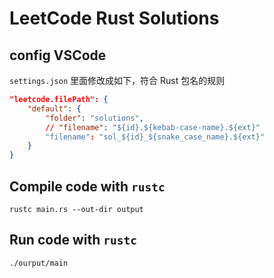 # LeetCode Rust Solutions

## config VSCode

`settings.json` 里面修改成如下，符合 Rust 包名的规则

```json
"leetcode.filePath": {
    "default": {
        "folder": "solutions",
        // "filename": "${id}.${kebab-case-name}.${ext}"
        "filename": "sol_${id}_${snake_case_name}.${ext}"
    }
}
```

## Compile code with `rustc`

```shell
rustc main.rs --out-dir output
```

## Run code with `rustc`

```shell
./ourput/main
```
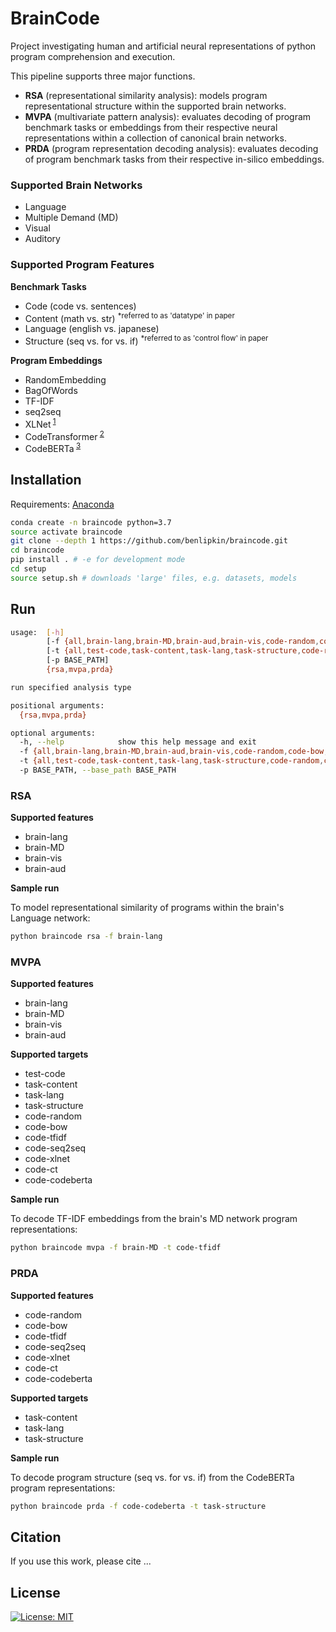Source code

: # BrainCode

Project investigating human and artificial neural representations of python program comprehension and execution.

This pipeline supports three major functions.

-   **RSA** (representational similarity analysis): models program representational structure within the supported brain networks.
-   **MVPA** (multivariate pattern analysis): evaluates decoding of program benchmark tasks or embeddings from their respective neural representations within a collection of canonical brain networks.
-   **PRDA** (program representation decoding analysis): evaluates decoding of program benchmark tasks from their respective in-silico embeddings.

### Supported Brain Networks

-   Language
-   Multiple Demand (MD)
-   Visual
-   Auditory

### Supported Program Features

**Benchmark Tasks**

-   Code (code vs. sentences)
-   Content (math vs. str) <sup>\*referred to as 'datatype' in paper</sup>
-   Language (english vs. japanese)
-   Structure (seq vs. for vs. if) <sup>\*referred to as 'control flow' in paper</sup>

**Program Embeddings**

-   RandomEmbedding
-   BagOfWords
-   TF-IDF
-   seq2seq
-   XLNet<sup> [1](https://arxiv.org/pdf/1906.08237.pdf)</sup>
-   CodeTransformer<sup> [2](https://arxiv.org/pdf/2103.11318.pdf)</sup>
-   CodeBERTa<sup> [3](https://huggingface.co/huggingface/CodeBERTa-small-v1)</sup>

## Installation

Requirements: [Anaconda](https://conda.io/projects/conda/en/latest/user-guide/install/index.html)

```bash
conda create -n braincode python=3.7
source activate braincode
git clone --depth 1 https://github.com/benlipkin/braincode.git
cd braincode
pip install . # -e for development mode
cd setup
source setup.sh # downloads 'large' files, e.g. datasets, models
```

## Run

```bash
usage:  [-h]
        [-f {all,brain-lang,brain-MD,brain-aud,brain-vis,code-random,code-bow,code-tfidf,code-seq2seq,code-xlnet,code-ct,code-codeberta}]
        [-t {all,test-code,task-content,task-lang,task-structure,code-random,code-bow,code-tfidf,code-seq2seq,code-xlnet,code-ct,code-codeberta}]
        [-p BASE_PATH]
        {rsa,mvpa,prda}

run specified analysis type

positional arguments:
  {rsa,mvpa,prda}

optional arguments:
  -h, --help            show this help message and exit
  -f {all,brain-lang,brain-MD,brain-aud,brain-vis,code-random,code-bow,code-tfidf,code-seq2seq,code-xlnet,code-ct,code-codeberta}, --feature {all,brain-lang,brain-MD,brain-aud,brain-vis,code-random,code-bow,code-tfidf,code-seq2seq,code-xlnet,code-ct,code-codeberta}
  -t {all,test-code,task-content,task-lang,task-structure,code-random,code-bow,code-tfidf,code-seq2seq,code-xlnet,code-ct,code-codeberta}, --target {all,test-code,task-content,task-lang,task-structure,code-random,code-bow,code-tfidf,code-seq2seq,code-xlnet,code-ct,code-codeberta}
  -p BASE_PATH, --base_path BASE_PATH
```

### RSA

**Supported features**

-   brain-lang
-   brain-MD
-   brain-vis
-   brain-aud

**Sample run**

To model representational similarity of programs within the brain's Language network:

```bash
python braincode rsa -f brain-lang
```

### MVPA

**Supported features**

-   brain-lang
-   brain-MD
-   brain-vis
-   brain-aud

**Supported targets**

-   test-code
-   task-content
-   task-lang
-   task-structure
-   code-random
-   code-bow
-   code-tfidf
-   code-seq2seq
-   code-xlnet
-   code-ct
-   code-codeberta

**Sample run**

To decode TF-IDF embeddings from the brain's MD network program representations:

```bash
python braincode mvpa -f brain-MD -t code-tfidf
```

### PRDA

**Supported features**

-   code-random
-   code-bow
-   code-tfidf
-   code-seq2seq
-   code-xlnet
-   code-ct
-   code-codeberta

**Supported targets**

-   task-content
-   task-lang
-   task-structure

**Sample run**

To decode program structure (seq vs. for vs. if) from the CodeBERTa program representations:

```bash
python braincode prda -f code-codeberta -t task-structure
```

## Citation

If you use this work, please cite ...

## License

[![License: MIT](https://img.shields.io/badge/License-MIT-blue.svg)](https://opensource.org/licenses/MIT)
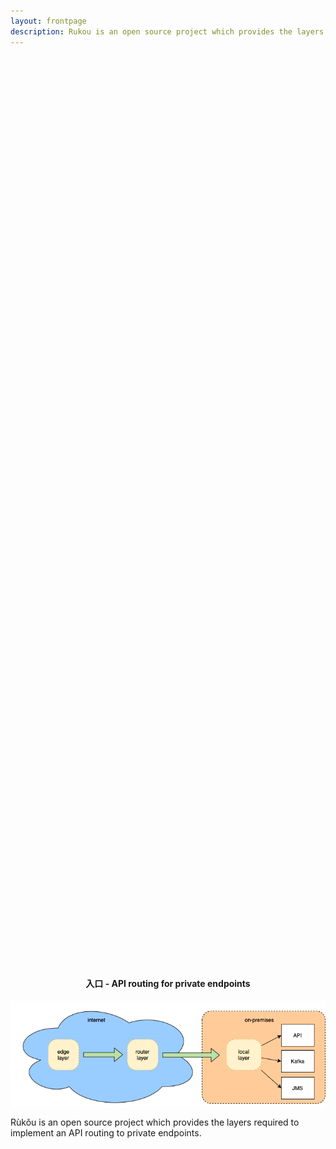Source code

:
 ```yaml
---
layout: frontpage
description: Rukou is an open source project which provides the layers required to implement an API routing to private endpoints..
---
```

<style>
    @media only screen and (max-width: 617px) {
  img.fill-screen {
    width: 100%
  }
}
</style>
<div class="container" style="min-height:80vh;display:flex;flex-direction: column;align-items: center;justify-content: center;">
<h4>入口 - API routing for private endpoints</h4>
<img class="fill-screen" src="/assets/rukou-simplified.png" alt="rukou simplified view">
<p>Rùkǒu is an open source project which provides the layers required to implement an API routing to private endpoints.</p>
</div>
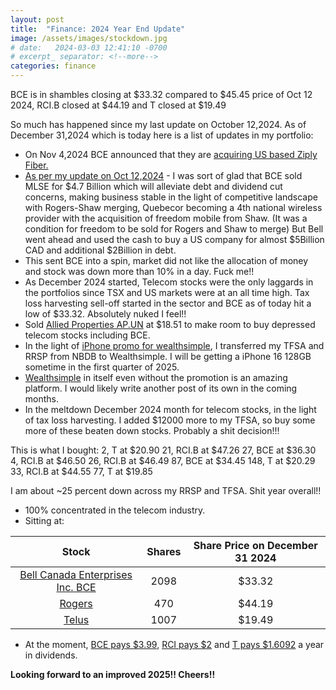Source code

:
 ```yaml
---
layout: post
title:  "Finance: 2024 Year End Update"
image: /assets/images/stockdown.jpg
# date:   2024-03-03 12:41:10 -0700
# excerpt_ separator: <!--more-->
categories: finance
---
```

<p>BCE is in shambles closing at $33.32 compared to $45.45 price of Oct 12 2024, RCI.B closed at $44.19 and T closed at $19.49</p>

So much has happened since my last update on October 12,2024. As of December 31,2024 which is today here is a list of updates in my portfolio:

- On Nov 4,2024 BCE announced that they are [acquiring US based Ziply Fiber.](https://www.cbc.ca/news/business/bce-ziply-mlse-1.7374405)
- [As per my update on Oct 12,2024](https://dropinanocean.github.io/finance/2024/10/12/Finance-8.html) - I was sort of glad that BCE sold MLSE for $4.7 Billion which will alleviate debt and dividend cut concerns, making business stable in the light of competitive landscape with Rogers-Shaw merging, Quebecor becoming a 4th national wireless provider with the acquisition of freedom mobile from Shaw. (It was a condition for freedom to be sold for Rogers and Shaw to merge) But Bell went ahead and used the cash to buy a US company for almost $5Billion CAD and additional $2Billion in debt. 
- This sent BCE into a spin, market did not like the allocation of money and stock was down more than 10% in a day. Fuck me!! 
- As December 2024 started, Telecom stocks were the only laggards in the portfolios since TSX and US markets were at an all time high. Tax loss harvesting sell-off started in the sector and BCE as of today hit a low of $33.32. Absolutely nuked I feel!!
- Sold [Allied Properties AP.UN](https://money.tmx.com/en/quote/AP.UN) at $18.51 to make room to buy depressed telecom stocks including BCE.
- In the light of [iPhone promo for wealthsimple](https://forums.redflagdeals.com/wealthsimple-2024-free-iphone-macbook-promotion-net-new-deposits-2722196/), I transferred my TFSA and RRSP from NBDB to Wealthsimple. I will be getting a iPhone 16 128GB sometime in the first quarter of 2025.
- [Wealthsimple](https://www.wealthsimple.com/en-ca) in itself even without the promotion is an amazing platform. I would likely write another post of its own in the coming months. 
- In the meltdown December 2024 month for telecom stocks, in the light of tax loss harvesting. I added $12000 more to my TFSA, so buy some more of these beaten down stocks. Probably a shit decision!!!

This is what I bought:
2, T at $20.90
21, RCI.B at $47.26
27, BCE at $36.30
4, RCI.B at $46.50
26, RCI.B at $46.49
87, BCE at $34.45
148, T at $20.29
33, RCI.B at $44.55
77, T at $19.85

I am about ~25 percent down across my RRSP and TFSA. Shit year overall!! 

- 100% concentrated in the telecom industry. 
- Sitting at:

| **Stock** | **Shares** | **Share Price on December 31 2024** |
|:---------:|:----------:|:----------------------------------:|
| [Bell Canada Enterprises Inc. BCE](https://money.tmx.com/en/quote/BCE) | 2098 | $33.32 |
| [Rogers](https://money.tmx.com/en/quote/RCI.B) | 470 | $44.19 |
| [Telus](https://money.tmx.com/en/quote/T) | 1007 | $19.49 |

- At the moment, [BCE pays $3.99](https://www.bce.ca/investors/shares-and-dividends/bce.to), [RCI pays $2](https://investors.rogers.com/shareholder-information/dividend-information/) and [T pays $1.6092](https://www.telus.com/en/about/investor-relations/dividend-information) a year in dividends.

<b>Looking forward to an improved 2025!! Cheers!!</b>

#####

Each line in the listing above from the one containing "This pipeline supports three major functions." through the one containing "canonical brain networks." should be repeated exactly, and no other line.

This pipeline supports three major functions.

-   **RSA** (representational similarity analysis): models program representational structure within the supported brain networks.
-   **MVPA** (multivariate pattern analysis): evaluates decoding of program benchmark tasks or embeddings from their respective neural representations within a collection of canonical brain networks.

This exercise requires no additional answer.